(Stored data entries)
****************
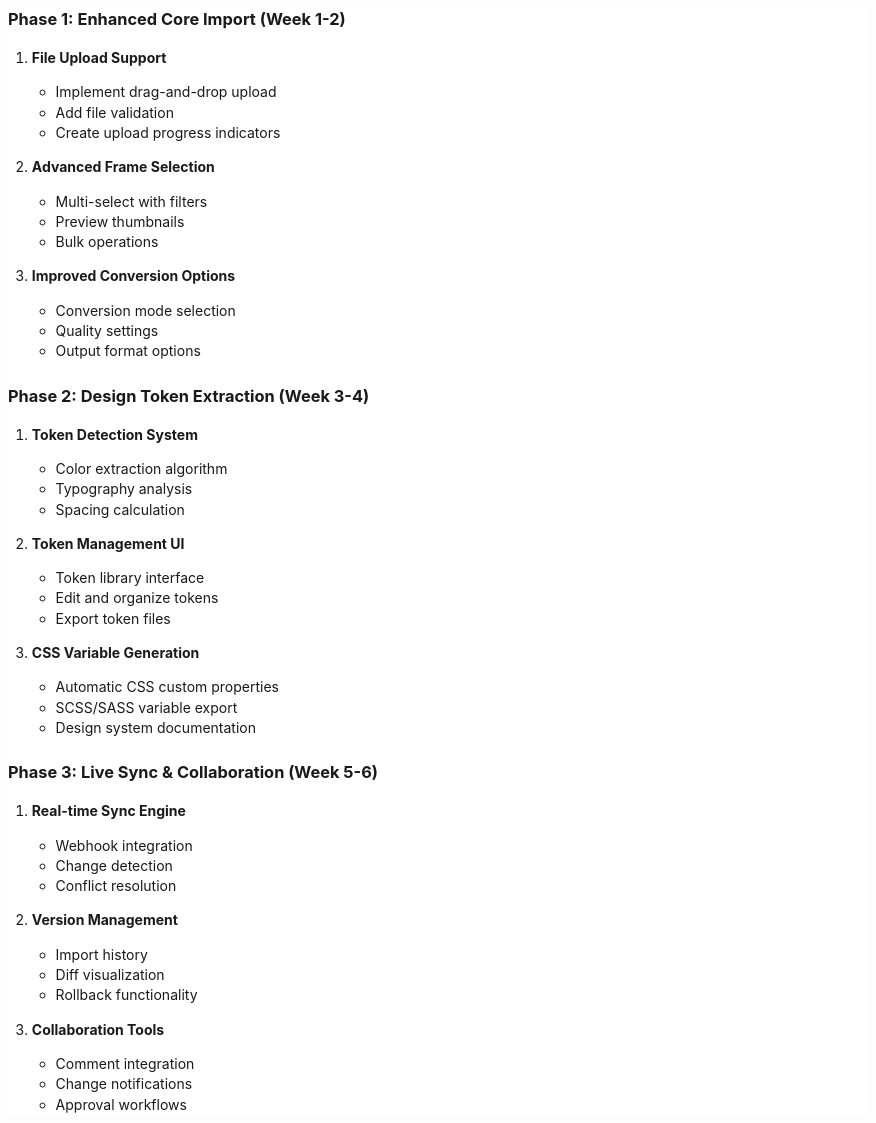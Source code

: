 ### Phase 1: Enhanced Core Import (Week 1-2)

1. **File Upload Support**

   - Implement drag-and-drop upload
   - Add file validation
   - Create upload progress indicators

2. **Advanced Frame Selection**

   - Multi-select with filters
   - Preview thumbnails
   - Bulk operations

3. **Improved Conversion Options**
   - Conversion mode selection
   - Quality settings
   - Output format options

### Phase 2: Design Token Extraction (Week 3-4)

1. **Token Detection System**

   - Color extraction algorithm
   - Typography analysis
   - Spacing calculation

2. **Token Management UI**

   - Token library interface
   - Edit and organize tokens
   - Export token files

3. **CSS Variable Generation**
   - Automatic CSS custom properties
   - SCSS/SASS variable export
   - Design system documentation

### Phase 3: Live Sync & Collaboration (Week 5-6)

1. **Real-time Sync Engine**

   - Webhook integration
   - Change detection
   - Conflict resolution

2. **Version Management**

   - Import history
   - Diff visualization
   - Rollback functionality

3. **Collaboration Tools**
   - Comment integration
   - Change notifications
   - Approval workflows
****************
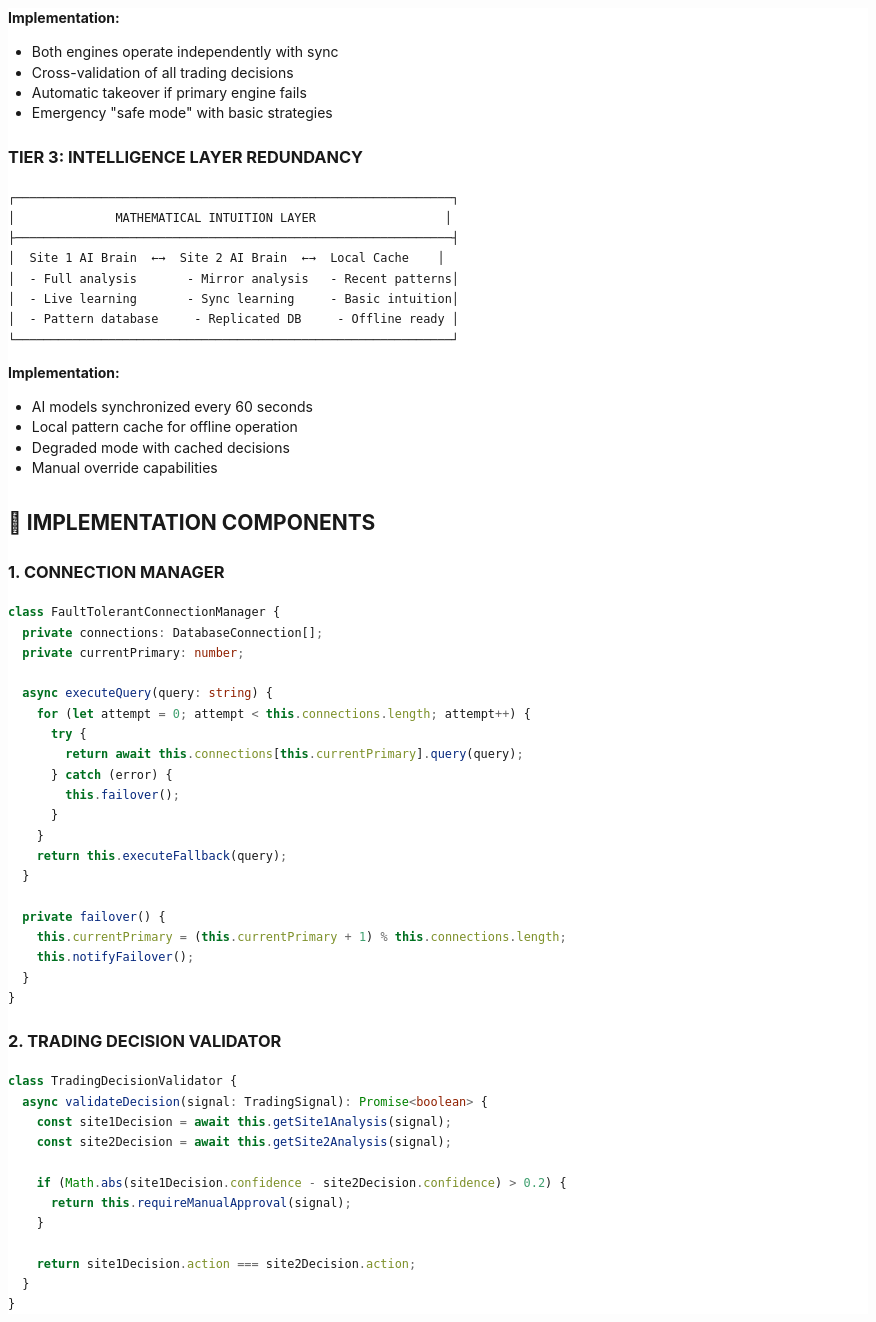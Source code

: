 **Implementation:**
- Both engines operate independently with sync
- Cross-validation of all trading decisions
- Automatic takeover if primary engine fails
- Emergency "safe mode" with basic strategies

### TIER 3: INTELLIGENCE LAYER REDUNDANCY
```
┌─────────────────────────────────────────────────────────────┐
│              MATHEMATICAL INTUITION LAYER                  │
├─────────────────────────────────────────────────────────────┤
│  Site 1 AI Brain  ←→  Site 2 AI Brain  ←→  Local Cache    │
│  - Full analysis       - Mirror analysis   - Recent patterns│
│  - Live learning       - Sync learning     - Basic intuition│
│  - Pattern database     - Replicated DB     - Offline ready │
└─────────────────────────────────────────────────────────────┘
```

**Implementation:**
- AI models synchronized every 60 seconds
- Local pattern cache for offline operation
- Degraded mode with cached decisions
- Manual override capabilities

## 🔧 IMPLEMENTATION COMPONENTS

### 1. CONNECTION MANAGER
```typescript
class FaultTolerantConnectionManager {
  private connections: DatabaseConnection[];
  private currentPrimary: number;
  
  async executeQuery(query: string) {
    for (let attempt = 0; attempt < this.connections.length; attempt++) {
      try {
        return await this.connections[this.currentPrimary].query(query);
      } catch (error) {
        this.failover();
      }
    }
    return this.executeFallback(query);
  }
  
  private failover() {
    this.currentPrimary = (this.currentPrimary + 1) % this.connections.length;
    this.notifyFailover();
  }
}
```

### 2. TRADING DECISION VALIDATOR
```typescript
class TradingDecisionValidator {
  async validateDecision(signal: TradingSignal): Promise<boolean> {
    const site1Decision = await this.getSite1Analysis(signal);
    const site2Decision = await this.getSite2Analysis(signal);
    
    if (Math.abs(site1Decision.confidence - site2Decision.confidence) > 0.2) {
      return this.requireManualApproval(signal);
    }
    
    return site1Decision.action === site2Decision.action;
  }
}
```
****************
- What is expected -
Going back to the entries above, set down exactly the lines that begin at the one with "- Conversion mode selection" and end at the one with "- Approval workflows", both included, and nothing else.

- Output for this exercise -
   - Conversion mode selection
   - Quality settings
   - Output format options

### Phase 2: Design Token Extraction (Week 3-4)

1. **Token Detection System**

   - Color extraction algorithm
   - Typography analysis
   - Spacing calculation

2. **Token Management UI**

   - Token library interface
   - Edit and organize tokens
   - Export token files

3. **CSS Variable Generation**
   - Automatic CSS custom properties
   - SCSS/SASS variable export
   - Design system documentation

### Phase 3: Live Sync & Collaboration (Week 5-6)

1. **Real-time Sync Engine**

   - Webhook integration
   - Change detection
   - Conflict resolution

2. **Version Management**

   - Import history
   - Diff visualization
   - Rollback functionality

3. **Collaboration Tools**
   - Comment integration
   - Change notifications
   - Approval workflows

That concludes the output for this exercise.